Segment Start: EXERCISE INPUTS
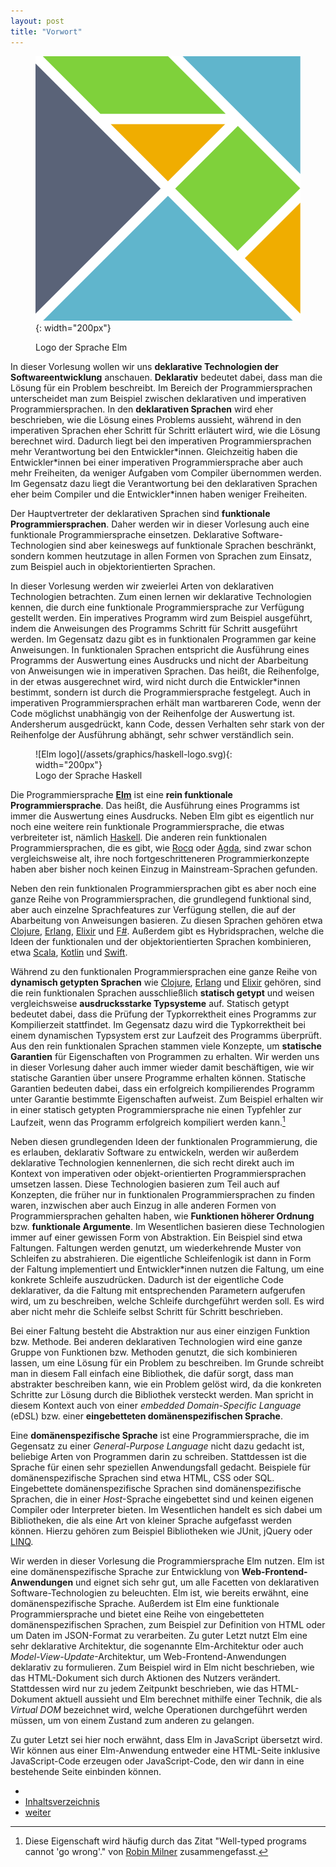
 ```yaml
---
layout: post
title: "Vorwort"
---
```


<figure class="float-right small" markdown="1">

![Elm logo](/assets/graphics/elm-logo.svg){: width="200px"}

<figcaption>Logo der Sprache Elm</figcaption>
</figure>

In dieser Vorlesung wollen wir uns **deklarative Technologien der Softwareentwicklung** anschauen.
**Deklarativ** bedeutet dabei, dass man die Lösung für ein Problem beschreibt.
Im Bereich der Programmiersprachen unterscheidet man zum Beispiel zwischen deklarativen und imperativen Programmiersprachen.
In den **deklarativen Sprachen** wird eher beschrieben, wie die Lösung eines Problems aussieht, während in den imperativen Sprachen eher Schritt für Schritt erläutert wird, wie die Lösung berechnet wird.
Dadurch liegt bei den imperativen Programmiersprachen mehr Verantwortung bei den Entwickler\*innen.
Gleichzeitig haben die Entwickler\*innen bei einer imperativen Programmiersprache aber auch mehr Freiheiten, da weniger Aufgaben vom Compiler übernommen werden.
Im Gegensatz dazu liegt die Verantwortung bei den deklarativen Sprachen eher beim Compiler und die Entwickler\*innen haben weniger Freiheiten.

Der Hauptvertreter der deklarativen Sprachen sind **funktionale Programmiersprachen**.
Daher werden wir in dieser Vorlesung auch eine funktionale Programmiersprache einsetzen.
Deklarative Software-Technologien sind aber keineswegs auf funktionale Sprachen beschränkt, sondern kommen heutzutage in allen Formen von Sprachen zum Einsatz, zum Beispiel auch in objektorientierten Sprachen.

In dieser Vorlesung werden wir zweierlei Arten von deklarativen Technologien betrachten.
Zum einen lernen wir deklarative Technologien kennen, die durch eine funktionale Programmiersprache zur Verfügung gestellt werden.
Ein imperatives Programm wird zum Beispiel ausgeführt, indem die Anweisungen des Programms Schritt für Schritt ausgeführt werden.
Im Gegensatz dazu gibt es in funktionalen Programmen gar keine Anweisungen.
In funktionalen Sprachen entspricht die Ausführung eines Programms der Auswertung eines Ausdrucks und nicht der Abarbeitung von Anweisungen wie in imperativen Sprachen.
Das heißt, die Reihenfolge, in der etwas ausgerechnet wird, wird nicht durch die Entwickler\*innen bestimmt, sondern ist durch die Programmiersprache festgelegt.
Auch in imperativen Programmiersprachen erhält man wartbareren Code, wenn der Code möglichst unabhängig von der Reihenfolge der Auswertung ist.
Andersherum ausgedrückt, kann Code, dessen Verhalten sehr stark von der Reihenfolge der Ausführung abhängt, sehr schwer verständlich sein.

<figure class="float-right small" markdown="1">
![Elm logo](/assets/graphics/haskell-logo.svg){: width="200px"}
<figcaption>Logo der Sprache Haskell</figcaption>
</figure>

Die Programmiersprache [**Elm**](https://elm-lang.org) ist eine **rein funktionale Programmiersprache**.
Das heißt, die Ausführung eines Programms ist immer die Auswertung eines Ausdrucks.
Neben Elm gibt es eigentlich nur noch eine weitere rein funktionale Programmiersprache, die etwas verbreiteter ist, nämlich [Haskell](https://en.wikipedia.org/wiki/Haskell).
Die anderen rein funktionalen Programmiersprachen, die es gibt, wie [Rocq](https://en.wikipedia.org/wiki/Rocq_(software)) oder [Agda](https://en.wikipedia.org/wiki/Agda_(programming_language)), sind zwar schon vergleichsweise alt, ihre noch fortgeschritteneren Programmierkonzepte haben aber bisher noch keinen Einzug in Mainstream-Sprachen gefunden.

Neben den rein funktionalen Programmiersprachen gibt es aber noch eine ganze Reihe von Programmiersprachen, die grundlegend funktional sind, aber auch einzelne Sprachfeatures zur Verfügung stellen, die auf der Abarbeitung von Anweisungen basieren.
Zu diesen Sprachen gehören etwa [Clojure](https://en.wikipedia.org/wiki/Clojure), [Erlang](https://en.wikipedia.org/wiki/Erlang_(programming_language)), [Elixir](https://en.wikipedia.org/wiki/Elixir_(programming_language)) und [F#]().
Außerdem gibt es Hybridsprachen, welche die Ideen der funktionalen und der objektorientierten Sprachen kombinieren, etwa [Scala](https://en.wikipedia.org/wiki/Scala_(programming_language)), [Kotlin](https://en.wikipedia.org/wiki/Kotlin_(programming_language)) und [Swift](https://en.wikipedia.org/wiki/Swift_(programming_language)).

Während zu den funktionalen Programmiersprachen eine ganze Reihe von **dynamisch getypten Sprachen** wie [Clojure](https://en.wikipedia.org/wiki/Clojure), [Erlang](https://en.wikipedia.org/wiki/Erlang_(programming_language)) und [Elixir](https://en.wikipedia.org/wiki/Elixir_(programming_language)) gehören, sind die rein funktionalen Sprachen ausschließlich **statisch getypt** und weisen vergleichsweise **ausdrucksstarke Typsysteme** auf.
Statisch getypt bedeutet dabei, dass die Prüfung der Typkorrektheit eines Programms zur Kompilierzeit stattfindet.
Im Gegensatz dazu wird die Typkorrektheit bei einem dynamischen Typsystem erst zur Laufzeit des Programms überprüft.
Aus den rein funktionalen Sprachen stammen viele Konzepte, um **statische Garantien** für Eigenschaften von Programmen zu erhalten.
Wir werden uns in dieser Vorlesung daher auch immer wieder damit beschäftigen, wie wir statische Garantien über unsere Programme erhalten können.
Statische Garantien bedeuten dabei, dass ein erfolgreich kompilierendes Programm unter Garantie bestimmte Eigenschaften aufweist.
Zum Beispiel erhalten wir in einer statisch getypten Programmiersprache nie einen Typfehler zur Laufzeit, wenn das Programm erfolgreich kompiliert werden kann.[^1]

Neben diesen grundlegenden Ideen der funktionalen Programmierung, die es erlauben, deklarativ Software zu entwickeln, werden wir außerdem deklarative Technologien kennenlernen, die sich recht direkt auch im Kontext von imperativen oder objekt-orientierten Programmiersprachen umsetzen lassen.
Diese Technologien basieren zum Teil auch auf Konzepten, die früher nur in funktionalen Programmiersprachen zu finden waren, inzwischen aber auch Einzug in alle anderen Formen von Programmiersprachen gehalten haben, wie **Funktionen höherer Ordnung** bzw. **funktionale Argumente**.
Im Wesentlichen basieren diese Technologien immer auf einer gewissen Form von Abstraktion.
Ein Beispiel sind etwa Faltungen.
Faltungen werden genutzt, um wiederkehrende Muster von Schleifen zu abstrahieren.
Die eigentliche Schleifenlogik ist dann in Form der Faltung implementiert und Entwickler\*innen nutzen die Faltung, um eine konkrete Schleife auszudrücken.
Dadurch ist der eigentliche Code deklarativer, da die Faltung mit entsprechenden Parametern aufgerufen wird, um zu beschreiben, welche Schleife durchgeführt werden soll.
Es wird aber nicht mehr die Schleife selbst Schritt für Schritt beschrieben.

Bei einer Faltung besteht die Abstraktion nur aus einer einzigen Funktion bzw. Methode.
Bei anderen deklarativen Technologien wird eine ganze Gruppe von Funktionen bzw. Methoden genutzt, die sich kombinieren lassen, um eine Lösung für ein Problem zu beschreiben.
Im Grunde schreibt man in diesem Fall einfach eine Bibliothek, die dafür sorgt, dass man abstrakter beschreiben kann, wie ein Problem gelöst wird, da die konkreten Schritte zur Lösung durch die Bibliothek versteckt werden.
Man spricht in diesem Kontext auch von einer _embedded Domain-Specific Language_ (eDSL) bzw. einer **eingebetteten domänenspezifischen Sprache**.

Eine **domänenspezifische Sprache** ist eine Programmiersprache, die im Gegensatz zu einer *General-Purpose Language* nicht dazu gedacht ist, beliebige Arten von Programmen darin zu schreiben.
Stattdessen ist die Sprache für einen sehr speziellen Anwendungsfall gedacht.
Beispiele für domänenspezifische Sprachen sind etwa HTML, CSS oder SQL.
Eingebettete domänenspezifische Sprachen sind domänenspezifische Sprachen, die in einer *Host*-Sprache eingebettet sind und keinen eigenen Compiler oder Interpreter bieten.
Im Wesentlichen handelt es sich dabei um Bibliotheken, die als eine Art von kleiner Sprache aufgefasst werden können.
Hierzu gehören zum Beispiel Bibliotheken wie JUnit, jQuery oder [LINQ](https://en.wikipedia.org/wiki/Language_Integrated_Query).

Wir werden in dieser Vorlesung die Programmiersprache Elm nutzen.
Elm ist eine domänenspezifische Sprache zur Entwicklung von **Web-Frontend-Anwendungen** und eignet sich sehr gut, um alle Facetten von deklarativen Software-Technologien zu beleuchten.
Elm ist, wie bereits erwähnt, eine domänenspezifische Sprache.
Außerdem ist Elm eine funktionale Programmiersprache und bietet eine Reihe von eingebetteten domänenspezifischen Sprachen, zum Beispiel zur Definition von HTML oder um Daten im JSON-Format zu verarbeiten.
Zu guter Letzt nutzt Elm eine sehr deklarative Architektur, die sogenannte Elm-Architektur oder auch _Model-View-Update_-Architektur, um Web-Frontend-Anwendungen deklarativ zu formulieren.
Zum Beispiel wird in Elm nicht beschrieben, wie das HTML-Dokument sich durch Aktionen des Nutzers verändert.
Stattdessen wird nur zu jedem Zeitpunkt beschrieben, wie das HTML-Dokument aktuell aussieht und Elm berechnet mithilfe einer Technik, die als *Virtual DOM* bezeichnet wird, welche Operationen durchgeführt werden müssen, um von einem Zustand zum anderen zu gelangen.

Zu guter Letzt sei hier noch erwähnt, dass Elm in JavaScript übersetzt wird.
Wir können aus einer Elm-Anwendung entweder eine HTML-Seite inklusive JavaScript-Code erzeugen oder JavaScript-Code, den wir dann in eine bestehende Seite einbinden können.

[^1]: Diese Eigenschaft wird häufig durch das Zitat "Well-typed programs cannot 'go wrong'." von [Robin Milner](https://en.wikipedia.org/wiki/Robin_Milner) zusammengefasst.

<div class="nav">
    <ul class="nav-row">
        <li class="nav-item nav-left"></li>
        <li class="nav-item nav-center"><a href="index.html">Inhaltsverzeichnis</a></li>
        <li class="nav-item nav-right"><a href="basics.html">weiter</a></li>
    </ul>
</div>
Segment End: EXERCISE INPUTS
§ WORK REQUEST
Reply with one number, the count of lines in the data that contain "Reihenfolge".

§ EXPECTED ANSWER
3